Even better than John Selwyn Gummer shoving that hamburger down his little daughter's throat or Neil Kinnock's stroll along the shingle.

Better even than Margaret Thatcher's "we are a grandmother" line. What was that all about?

Anyhow, step forward Coun Colin Rigby, Tory leader of BwD Council and representative for North Turton for as long as anyone can remember.

Coun Rigby was talking about the plans to introduce disc parking for shoppers in Darwen.

"It's a scheme to get people moving into the town more easily," he suggested.

Oh, yeah?

He went on: "And surely you can do whatever you want in two hours in Darwen?" Ouch! That hurt, Mr Rigby.

I don't think any throwaway comment by a local councillor in the past few years has attracted such odium from local folk.

My telephone's been boiling away and I could barely walk five yards around the town centre without someone having a moan.

Not many Darweners know Colin Rigby who lives over the "lump" in Edgworth.

And you have to wonder how well he knows Darwen.

Two hours and you've done Darwen? Well, perhaps he has a point but he could have put it more gently.

Frankly, the centre has not been so dismal and forlorn in living memory.

Empty shops and stalls litter the area. Railway Road is a shell of its former glory.

Bridge Street, Market Street and the Circus are almost as bad.

Take out the service shops and what's left? Not much.

It's a theme I'll be coming back to.

However, Coun Rigby misses the point about Darwen town centre.

It isn't there just for services and shopping. It performs an important social function, especially for the elderly and the lonely.

In the old days there was always someone coming to your door; the men who read the gas and electricity meters, the rent collector and the tallyman, the postman and the insurance man, the coalman and the knife-sharpener. And of course the neighbours.

There was the milkman, the window cleaner, the rag and bone man, the fruit and veg man, the bloke who cleaned the drains.

The bob-a-jobbers and the maypole dancers and the Salvation Army band.

Who knocks on your front door these days?
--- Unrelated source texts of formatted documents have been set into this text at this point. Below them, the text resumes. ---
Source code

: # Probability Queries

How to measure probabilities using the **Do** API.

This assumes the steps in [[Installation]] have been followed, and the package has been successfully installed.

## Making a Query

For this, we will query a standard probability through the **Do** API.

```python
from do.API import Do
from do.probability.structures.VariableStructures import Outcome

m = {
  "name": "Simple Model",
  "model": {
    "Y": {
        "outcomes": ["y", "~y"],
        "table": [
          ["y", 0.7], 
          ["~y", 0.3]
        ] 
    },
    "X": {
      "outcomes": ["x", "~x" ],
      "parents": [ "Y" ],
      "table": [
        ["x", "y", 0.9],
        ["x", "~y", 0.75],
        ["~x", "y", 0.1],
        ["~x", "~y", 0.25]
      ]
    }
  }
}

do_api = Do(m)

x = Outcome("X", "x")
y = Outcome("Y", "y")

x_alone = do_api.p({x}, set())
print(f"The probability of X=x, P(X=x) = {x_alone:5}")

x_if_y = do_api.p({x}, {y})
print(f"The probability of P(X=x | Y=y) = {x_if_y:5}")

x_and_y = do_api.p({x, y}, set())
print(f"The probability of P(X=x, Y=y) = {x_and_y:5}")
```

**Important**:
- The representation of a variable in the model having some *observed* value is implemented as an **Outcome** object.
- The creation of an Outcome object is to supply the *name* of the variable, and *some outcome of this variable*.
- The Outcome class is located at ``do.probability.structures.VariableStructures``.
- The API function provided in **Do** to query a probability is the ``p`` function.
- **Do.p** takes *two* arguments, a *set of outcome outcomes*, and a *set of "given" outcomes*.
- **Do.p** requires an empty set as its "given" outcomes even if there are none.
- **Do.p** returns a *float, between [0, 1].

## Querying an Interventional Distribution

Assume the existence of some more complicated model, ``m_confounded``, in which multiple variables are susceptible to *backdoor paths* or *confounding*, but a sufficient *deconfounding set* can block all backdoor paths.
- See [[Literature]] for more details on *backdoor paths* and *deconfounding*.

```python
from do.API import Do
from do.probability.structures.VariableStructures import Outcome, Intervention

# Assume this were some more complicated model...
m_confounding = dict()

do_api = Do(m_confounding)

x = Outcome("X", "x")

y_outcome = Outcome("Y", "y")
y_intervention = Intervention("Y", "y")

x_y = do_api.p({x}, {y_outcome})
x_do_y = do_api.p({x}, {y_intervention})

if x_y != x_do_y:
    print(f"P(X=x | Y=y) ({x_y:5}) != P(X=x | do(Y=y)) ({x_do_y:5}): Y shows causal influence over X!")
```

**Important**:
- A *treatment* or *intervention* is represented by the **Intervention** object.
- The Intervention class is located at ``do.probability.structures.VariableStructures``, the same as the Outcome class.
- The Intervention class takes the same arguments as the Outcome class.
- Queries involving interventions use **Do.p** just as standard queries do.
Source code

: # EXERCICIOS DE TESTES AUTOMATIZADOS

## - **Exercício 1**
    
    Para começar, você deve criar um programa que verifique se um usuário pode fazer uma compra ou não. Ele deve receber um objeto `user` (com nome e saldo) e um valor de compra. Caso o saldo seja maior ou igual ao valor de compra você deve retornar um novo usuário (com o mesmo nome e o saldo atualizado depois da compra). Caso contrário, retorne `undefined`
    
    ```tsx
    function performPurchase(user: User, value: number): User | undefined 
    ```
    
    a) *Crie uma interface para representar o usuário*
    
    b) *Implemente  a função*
Cowboys and yobs?

For many folk a cup of tea and a chat with old friends in town is the highlight of the day.

Two hours and you've done Darwen? Not if you want to browse in the library, have your hair cut, look round for a few bargains and, most importantly, catch up with the gossip.

Darwen hasn't a lot going for it, but we do have free, unfettered town centre parking and we should fight to retain it - so let's say three hours, strictly enforced.

Discs? No thanks.

And perhaps Colin Rigby should let the council's team of spin doctors do the PR bit for him in future.